The main takeaway: three separate tools with separate outputs is harder to act on than one consolidated view. Our recommendation was to integrate SonarQube directly into GitHub Actions, retire PMD (too much overlap, harder to parse), keep SpotBugs and ErrorProne for build-time feedback, and set strict security gate thresholds so debt accumulation is caught before merge, not after.

What I actually learned

This wasn't a toy testing exercise, it was working on a real codebase with real bugs, real coverage gaps, and a real A/B experiment running in production containers. The gap between "tests pass" and "software is correct" became very concrete.

Coverage numbers lie without interpretation

77% instruction coverage sounds good. But a 66% branch rate meant there were whole decision paths we couldn't verify. JaCoCo didn't just tell me what was covered; it told me where to look next.

Static analysis tools disagree on purpose

PMD found 170 issues. SpotBugs found 42. They overlap on some things and diverge wildly on others. Running all three and cross-referencing taught me that no single tool has the full picture, and false positives are part of the work.

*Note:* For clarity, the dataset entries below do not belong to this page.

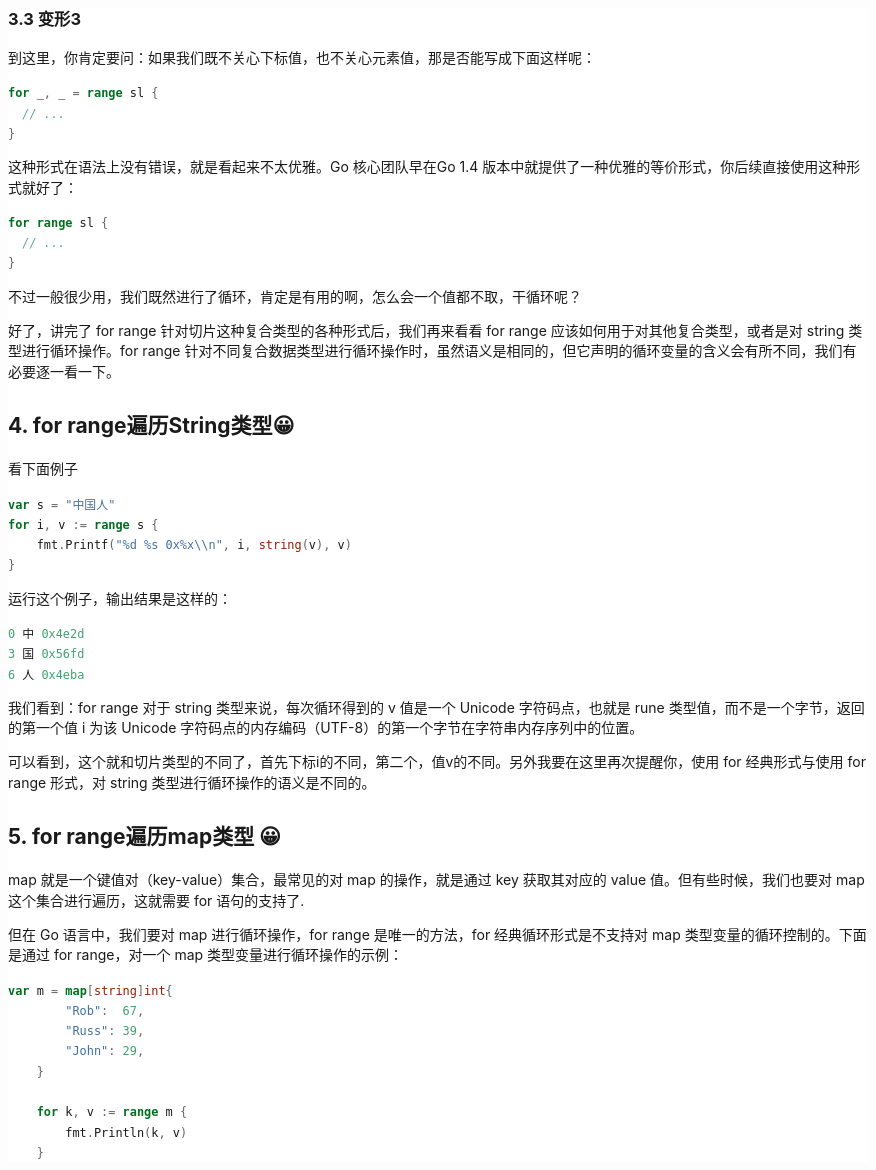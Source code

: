 ### 3.3 变形3

到这里，你肯定要问：如果我们既不关心下标值，也不关心元素值，那是否能写成下面这样呢：

```go
for _, _ = range sl {
  // ... 
}
```

这种形式在语法上没有错误，就是看起来不太优雅。Go 核心团队早在Go 1.4 版本中就提供了一种优雅的等价形式，你后续直接使用这种形式就好了：

```go
for range sl {
  // ... 
}
```

不过一般很少用，我们既然进行了循环，肯定是有用的啊，怎么会一个值都不取，干循环呢？

好了，讲完了 for range 针对切片这种复合类型的各种形式后，我们再来看看 for range 应该如何用于对其他复合类型，或者是对 string 类型进行循环操作。for range 针对不同复合数据类型进行循环操作时，虽然语义是相同的，但它声明的循环变量的含义会有所不同，我们有必要逐一看一下。

## 4. for range遍历String类型😀

看下面例子

```go
var s = "中国人"
for i, v := range s {
    fmt.Printf("%d %s 0x%x\\n", i, string(v), v)
}
```

运行这个例子，输出结果是这样的：

```go
0 中 0x4e2d
3 国 0x56fd 
6 人 0x4eba
```

我们看到：for range 对于 string 类型来说，每次循环得到的 v 值是一个 Unicode 字符码点，也就是 rune 类型值，而不是一个字节，返回的第一个值 i 为该 Unicode 字符码点的内存编码（UTF-8）的第一个字节在字符串内存序列中的位置。

可以看到，这个就和切片类型的不同了，首先下标i的不同，第二个，值v的不同。另外我要在这里再次提醒你，使用 for 经典形式与使用 for range 形式，对 string 类型进行循环操作的语义是不同的。

## 5. for range遍历map类型 😀

map 就是一个键值对（key-value）集合，最常见的对 map 的操作，就是通过 key 获取其对应的 value 值。但有些时候，我们也要对 map 这个集合进行遍历，这就需要 for 语句的支持了.

但在 Go 语言中，我们要对 map 进行循环操作，for range 是唯一的方法，for 经典循环形式是不支持对 map 类型变量的循环控制的。下面是通过 for range，对一个 map 类型变量进行循环操作的示例：

```go
var m = map[string]int{
		"Rob":  67,
		"Russ": 39,
		"John": 29,
	}

	for k, v := range m {
		fmt.Println(k, v)
	}
```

Experiment infrastructure matters as much as the experiment

The A/B feature was only as useful as the config flag that controlled it. Designing the groupExperiment propagation so it touched the DB schema, the service layer, and the UI in one pass meant we could change treatments without redeploying.

Technical debt is a real unit of time

Seeing "1 day 19 hours of new debt" attached to our pull requests made abstract quality concerns concrete. SonarQube's debt estimation isn't perfect, but it's a far better conversation starter than "this code is messy."